Bulgarian astronomer

Vladimir Georgiev Shkodrov (Владимир Георгиев Шкодров; 10 February 1930 – 31 August 2010) was a Bulgarian astronomer and professor at the Bulgarian Academy of Sciences. He is one of the founders of the Bulgarian National Observatory in Rozhen and authored numerous scientific and popular articles and books on planetary physics and astronomy.

Shkodrov discovered seven asteroids, including the near-Earth object 4486 Mithra, which he and Eric Elst discovered on 22 September 1987. Mithra is notable as the most highly bifurcated object in the Solar System.

Besides his rich scientific career, Vladimir Shkodrov was involved in education and in politics. He was the dean of the University of Shumen and a deputy in the 37th National Assembly of Republic of Bulgaria.

== List of discovered minor planets ==

| 4486 Mithra | 22 September 1987 | list^{[A]} |
| 6636 Kintanar | 11 September 1988 | list |
| 9732 Juchnovski | 24 September 1984 | list^{[B]} |
| 11852 Shoumen | 10 September 1988 | list^{[B]} |
| 11856 Nicolabonev | 11 September 1988 | list^{[B]} |
| 14342 Iglika | 23 September 1984 | list^{[B]} |
| (14839) 1988 RH_{8} | 11 September 1988 | list |
Co-discovery made with: ^{A} E. W. Elst ^{B} V. G. Ivanova

== Dissertation ==

Shkodrov, Vladimir (1975) Issledovanie pogreshnosti gravimetricheskih metodov opredelenia vneshnego potenciala planeti (Analysis of the errors of the gravimetric methods in defining the external planet potential).
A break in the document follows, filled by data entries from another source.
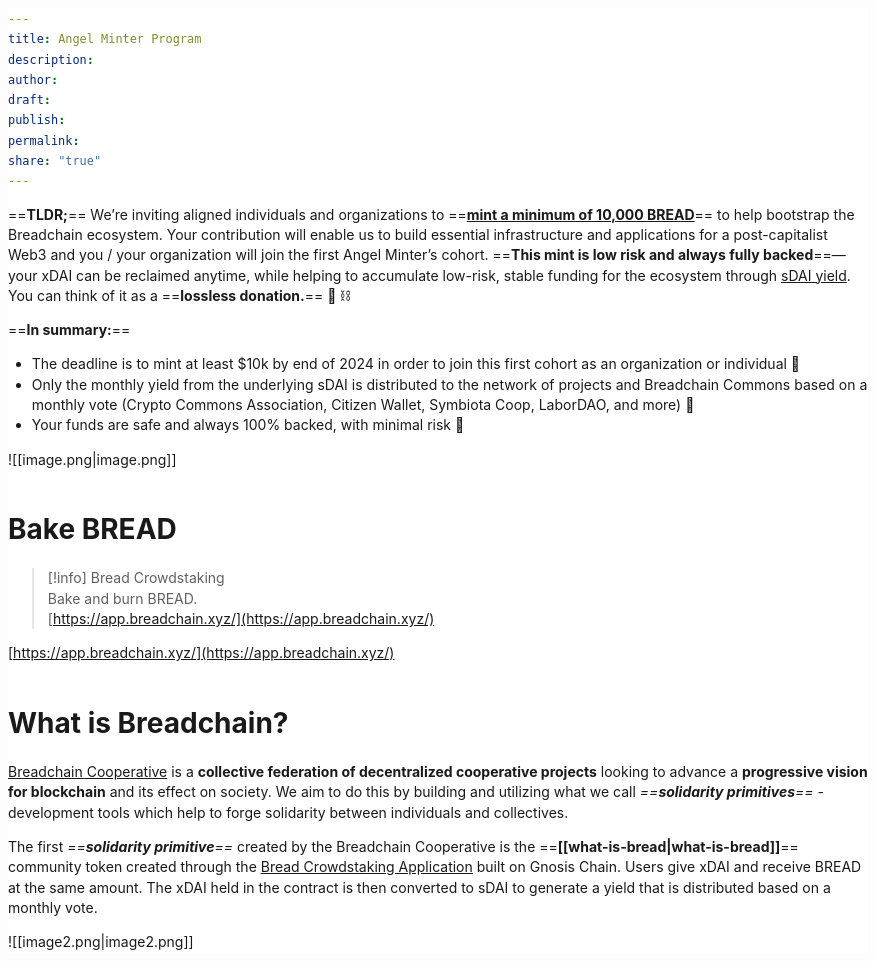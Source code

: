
 ```yaml
---
title: Angel Minter Program
description: 
author: 
draft: 
publish: 
permalink: 
share: "true"
---
```

==**TLDR;**== We’re inviting aligned individuals and organizations to ==**[mint a minimum of 10,000 BREAD](https://app.breadchain.xyz/)**== to help bootstrap the Breadchain ecosystem. Your contribution will enable us to build essential infrastructure and applications for a post-capitalist Web3 and you / your organization will join the first Angel Minter’s cohort. ==**This mint is low risk and always fully backed**==—your xDAI can be reclaimed anytime, while helping to accumulate low-risk, stable funding for the ecosystem through [sDAI yield](https://defillama.com/protocol/sdai#information). You can think of it as a ==**lossless donation.**== 🍞 ⛓️

==**In summary:**==

- The deadline is to mint at least $10k by end of 2024 in order to join this first cohort as an organization or individual 🤝
- Only the monthly yield from the underlying sDAI is distributed to the network of projects and Breadchain Commons based on a monthly vote (Crypto Commons Association, Citizen Wallet, Symbiota Coop, LaborDAO, and more) 🏴
- Your funds are safe and always 100% backed, with minimal risk 🤑

![[image.png|image.png]]

# Bake BREAD

> [!info] Bread Crowdstaking  
> Bake and burn BREAD.  
> [https://app.breadchain.xyz/](https://app.breadchain.xyz/)  

[https://app.breadchain.xyz/](https://app.breadchain.xyz/)

# What is Breadchain?

[Breadchain Cooperative](https://breadchain.xyz/) is a **collective federation of decentralized cooperative projects** looking to advance a **progressive vision for blockchain** and its effect on society. We aim to do this by building and utilizing what we call _==**solidarity primitives**==_ - development tools which help to forge solidarity between individuals and collectives.

The first _==**solidarity primitive**==_ created by the Breadchain Cooperative is the ==**[[what-is-bread|what-is-bread]]**== community token created through the [Bread Crowdstaking Application](https://app.breadchain.xyz/) built on Gnosis Chain. Users give xDAI and receive BREAD at the same amount. The xDAI held in the contract is then converted to sDAI to generate a yield that is distributed based on a monthly vote.

![[image2.png|image2.png]]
Defended in Leningrad/Moscow's State Institute for Astronomy.

== Honors ==

The main-belt asteroid 4364 Shkodrov, discovered by Eleanor Helin and Schelte Bus on 7 November 1978, is named in his honor. The official naming citation was published by the Minor Planet Center on 25 August 1991 (M.P.C. 18645).

== See also ==
- List of minor planet discoverers

== Publications ==
=== Monographs ===
- Shkodrov, Vladimir (1973) Malki planeti v slunchevata sistema (Small planets in the Solar system). Sofia: Nauka i izkustvo
- Shkodrov, Vladimir (1989) Planeten potencial (Planetary Potential). Sofia: Bulgarian Academy of Sciences.
- Shkodrov, Vladimir (2005) Planetarna fizika (Planetary physics). Shumen: Shumen University Press.
- Shkodrov, Vladimir (2010) Etudi po istoria na astronomiata (Essays on History of Astronomy). Sofia: Prof. Marin Drinov

=== Other publications ===
- Shkodrov, V. & V. Ivanova, V. Umlenski, E. Dikova (1985) Haleevata kometa na put kum sluntseto (The comet of Halley on its way to the Sun). Sofia: Narodna prosveta.